Dadá Maravilha foi um ponta-de-lança Robin Hood: juntou a rapidez ganha a fugir da polícia ao jeito de subir às árvores para entrar pelas janelas nos seus assaltos urbanos. Como nunca conseguiu aplicar um pontapé de bicliceta perfeito e irretocável, daquela beleza plástica com quePelé os desenhava, inventou o velotrol. No Brasil, velotrol é um triciclo. E soltava mais uma frase: «Para mim, na área, é queixo no peito e queixo no ombro». E ficava lá, no ar, asinhas transparentes de beija-flor aqui, hélice de helicóptero ali, parado no espaço como um Mercúrio negro.
Dadá era provocador.
Não perdia a oportunidade para desafiar os adversários, picava o ponto da rivalidade, mexia com o jogo antes do jogo.

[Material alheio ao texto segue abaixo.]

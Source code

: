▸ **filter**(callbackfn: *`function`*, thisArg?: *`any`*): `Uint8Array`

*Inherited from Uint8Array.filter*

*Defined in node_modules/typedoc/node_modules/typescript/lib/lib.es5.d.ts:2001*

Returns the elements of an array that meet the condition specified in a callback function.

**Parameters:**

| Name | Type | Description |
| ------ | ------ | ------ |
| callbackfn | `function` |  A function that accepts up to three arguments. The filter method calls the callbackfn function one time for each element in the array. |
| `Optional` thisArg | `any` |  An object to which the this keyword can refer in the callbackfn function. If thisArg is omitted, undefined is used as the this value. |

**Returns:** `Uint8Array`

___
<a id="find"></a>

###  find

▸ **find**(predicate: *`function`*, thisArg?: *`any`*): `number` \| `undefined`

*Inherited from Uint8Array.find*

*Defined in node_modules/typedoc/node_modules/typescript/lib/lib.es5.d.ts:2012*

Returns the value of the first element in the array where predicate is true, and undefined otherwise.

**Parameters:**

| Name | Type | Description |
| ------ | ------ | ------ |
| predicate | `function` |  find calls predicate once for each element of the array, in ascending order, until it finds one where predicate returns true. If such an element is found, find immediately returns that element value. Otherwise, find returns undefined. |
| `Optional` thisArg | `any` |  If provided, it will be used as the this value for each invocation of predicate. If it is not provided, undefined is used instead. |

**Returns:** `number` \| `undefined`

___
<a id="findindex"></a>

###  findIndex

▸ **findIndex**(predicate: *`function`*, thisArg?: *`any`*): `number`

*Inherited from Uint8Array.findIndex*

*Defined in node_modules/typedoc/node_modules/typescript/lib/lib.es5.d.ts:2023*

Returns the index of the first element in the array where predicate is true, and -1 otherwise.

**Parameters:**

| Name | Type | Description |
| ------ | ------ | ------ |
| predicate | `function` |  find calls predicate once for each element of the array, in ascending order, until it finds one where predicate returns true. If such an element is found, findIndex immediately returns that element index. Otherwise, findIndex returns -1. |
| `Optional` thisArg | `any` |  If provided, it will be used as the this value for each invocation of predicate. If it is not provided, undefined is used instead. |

Fazia apostas com os avançados contrários e dava nomes aos golos que iria marcar. Tinha os seus próprios momentos publicitários: «Com Dadá em campo não há placar em branco». E gostava de sair correndo em zigue-zague com o central atrás, tentando morder-lhe os calcanhares. «Foi assim que comecei a carreira de jogador. Um dia saí com um comparsa para roubar uma mercearia. Roubámos e saímos correndo em zigue-zague. O dono, que era português, pegou na caçadeira e atingiu o meu companheiro no pescoço. Morreu na hora. Consegui fugir. E decidi não roubar mais».
A vida de Dadá merecia um livro e Lúcio Flávio Machado fez-nos o favor de o escrever. Logo no primeiro parágrafo conta a dor que nunca saiu do peito d’aço do Beija-Flor: «Dona Metropolitana, que sofria alucinações, estava na cozinha preparando o almoço; Dario brincava ao lado dela. De repente, num gesto impensado e inesperado, ela jogou querosene por todo o corpo, ateou fogo e saiu correndo pela rua como tocha humana. Vendo aquela cena, na tentativa de acudir a mãe, o menino correu tentando abraçá-la. E num último ato, lúcido e fraternal, ela se desenvencilhou do filho, jogando-o numa vala à céu aberto. E foi de lá, dentro de um esgoto, que ele viu a mãe morrer totalmente queimada».
E repetiu sempre, a cada golo, a cada jogo, a cada festa que se seguia ao momento em que empurrava a bola para cada um dos mais de novecentos golos que marcou na carreira: «Sou alegre mas não sou feliz».
Parece que a rapariga que estava sentada no lugar do morto ao lado de José Gonçalves, o dono de OAvião, não sofreu uma arranhadura apesar da violência da explosão. Talvez fosse como Dadá – parou no ar porque Deus a levava ao colo.